_YOUR GOAL_: If a line of the data below contains the string "restore", count it, then state the total alone.

_PROVIDED MATERIAL_:

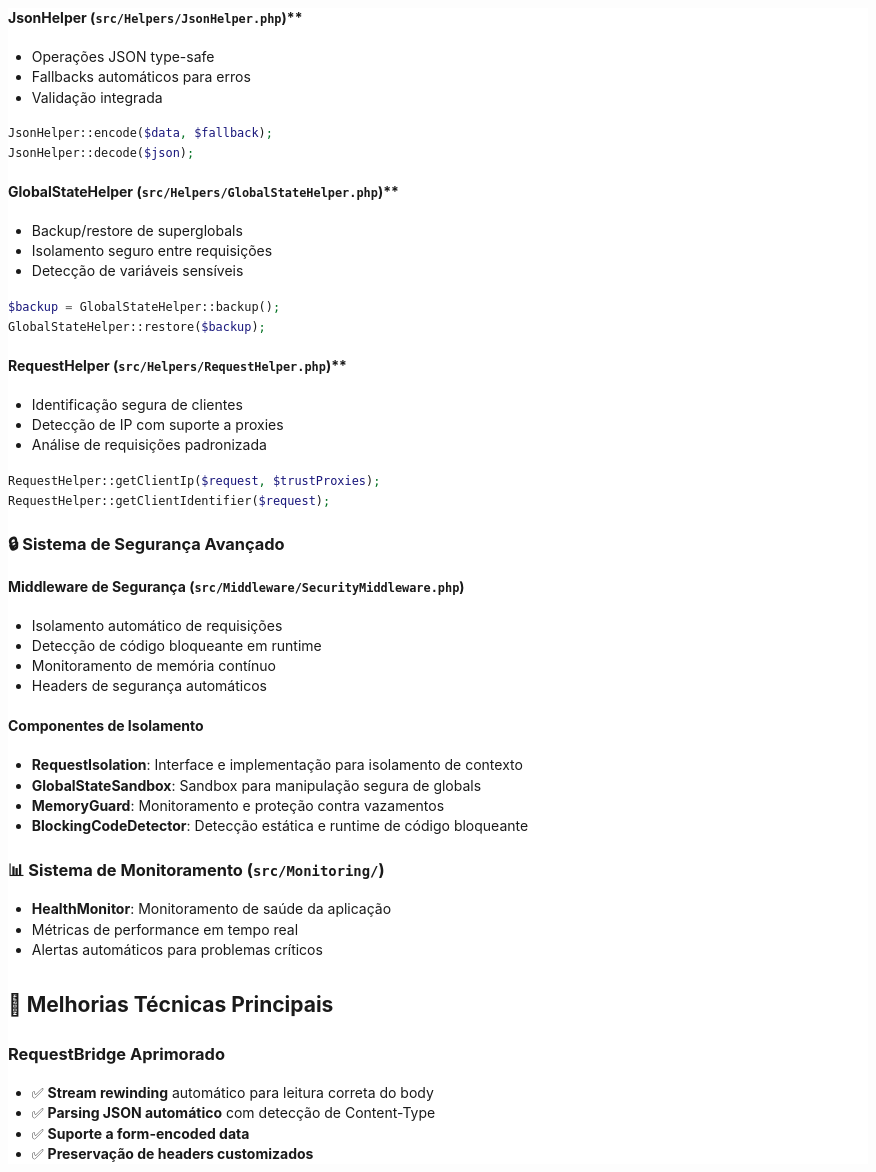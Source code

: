 #### **JsonHelper** (`src/Helpers/JsonHelper.php`)**
- Operações JSON type-safe
- Fallbacks automáticos para erros
- Validação integrada
```php
JsonHelper::encode($data, $fallback);
JsonHelper::decode($json);
```

#### **GlobalStateHelper** (`src/Helpers/GlobalStateHelper.php`)**
- Backup/restore de superglobals
- Isolamento seguro entre requisições
- Detecção de variáveis sensíveis
```php
$backup = GlobalStateHelper::backup();
GlobalStateHelper::restore($backup);
```

#### **RequestHelper** (`src/Helpers/RequestHelper.php`)**
- Identificação segura de clientes
- Detecção de IP com suporte a proxies
- Análise de requisições padronizada
```php
RequestHelper::getClientIp($request, $trustProxies);
RequestHelper::getClientIdentifier($request);
```

### 🔒 **Sistema de Segurança Avançado**

#### **Middleware de Segurança** (`src/Middleware/SecurityMiddleware.php`)
- Isolamento automático de requisições
- Detecção de código bloqueante em runtime
- Monitoramento de memória contínuo
- Headers de segurança automáticos

#### **Componentes de Isolamento**
- **RequestIsolation**: Interface e implementação para isolamento de contexto
- **GlobalStateSandbox**: Sandbox para manipulação segura de globals
- **MemoryGuard**: Monitoramento e proteção contra vazamentos
- **BlockingCodeDetector**: Detecção estática e runtime de código bloqueante

### 📊 **Sistema de Monitoramento** (`src/Monitoring/`)
- **HealthMonitor**: Monitoramento de saúde da aplicação
- Métricas de performance em tempo real
- Alertas automáticos para problemas críticos

## 🔧 Melhorias Técnicas Principais

### **RequestBridge Aprimorado** 
- ✅ **Stream rewinding** automático para leitura correta do body
- ✅ **Parsing JSON automático** com detecção de Content-Type
- ✅ **Suporte a form-encoded data**
- ✅ **Preservação de headers customizados**
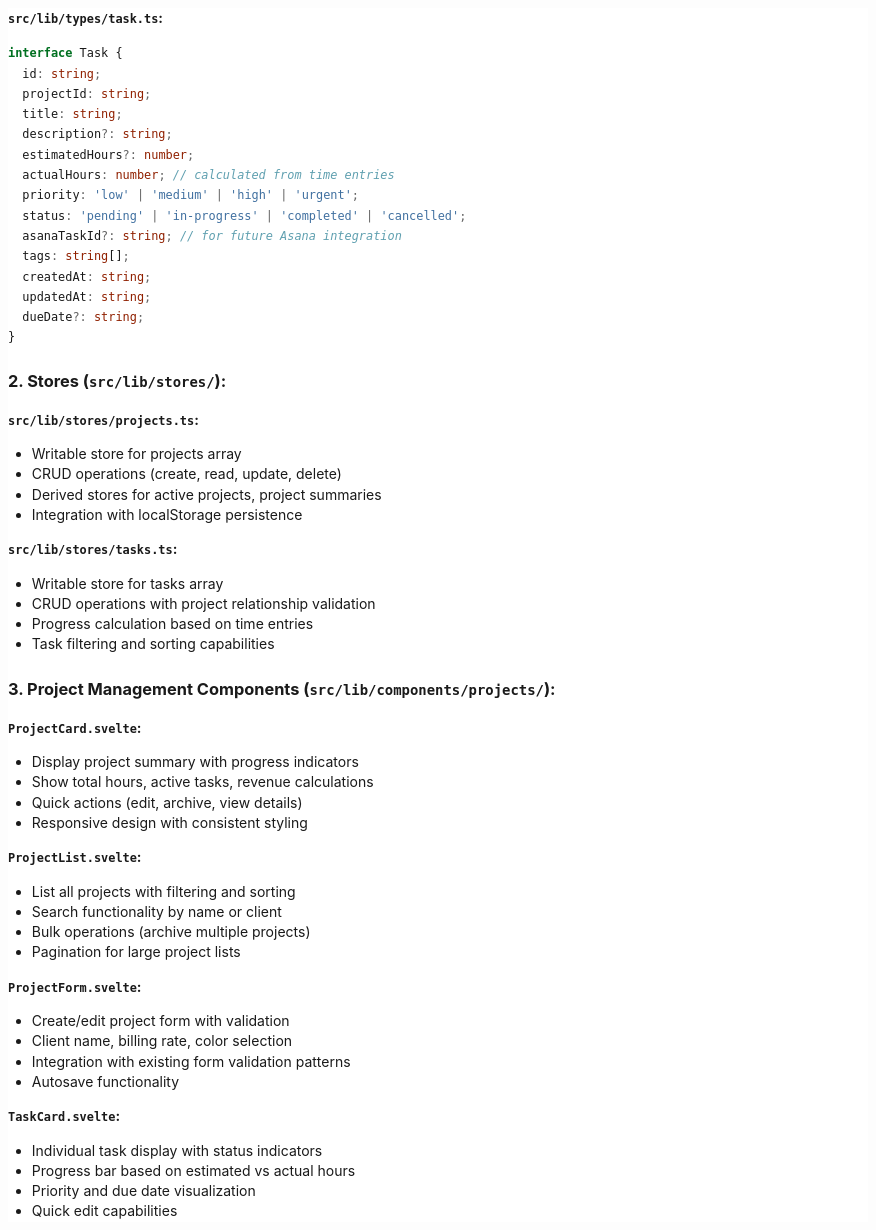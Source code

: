 **`src/lib/types/task.ts`:**
```typescript
interface Task {
  id: string;
  projectId: string;
  title: string;
  description?: string;
  estimatedHours?: number;
  actualHours: number; // calculated from time entries
  priority: 'low' | 'medium' | 'high' | 'urgent';
  status: 'pending' | 'in-progress' | 'completed' | 'cancelled';
  asanaTaskId?: string; // for future Asana integration
  tags: string[];
  createdAt: string;
  updatedAt: string;
  dueDate?: string;
}
```

### 2. Stores (`src/lib/stores/`):
**`src/lib/stores/projects.ts`:**
- Writable store for projects array
- CRUD operations (create, read, update, delete)
- Derived stores for active projects, project summaries
- Integration with localStorage persistence

**`src/lib/stores/tasks.ts`:**
- Writable store for tasks array
- CRUD operations with project relationship validation
- Progress calculation based on time entries
- Task filtering and sorting capabilities

### 3. Project Management Components (`src/lib/components/projects/`):
**`ProjectCard.svelte`:**
- Display project summary with progress indicators
- Show total hours, active tasks, revenue calculations
- Quick actions (edit, archive, view details)
- Responsive design with consistent styling

**`ProjectList.svelte`:**
- List all projects with filtering and sorting
- Search functionality by name or client
- Bulk operations (archive multiple projects)
- Pagination for large project lists

**`ProjectForm.svelte`:**
- Create/edit project form with validation
- Client name, billing rate, color selection
- Integration with existing form validation patterns
- Autosave functionality

**`TaskCard.svelte`:**
- Individual task display with status indicators
- Progress bar based on estimated vs actual hours
- Priority and due date visualization
- Quick edit capabilities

_WRITTEN SOLUTION_: 2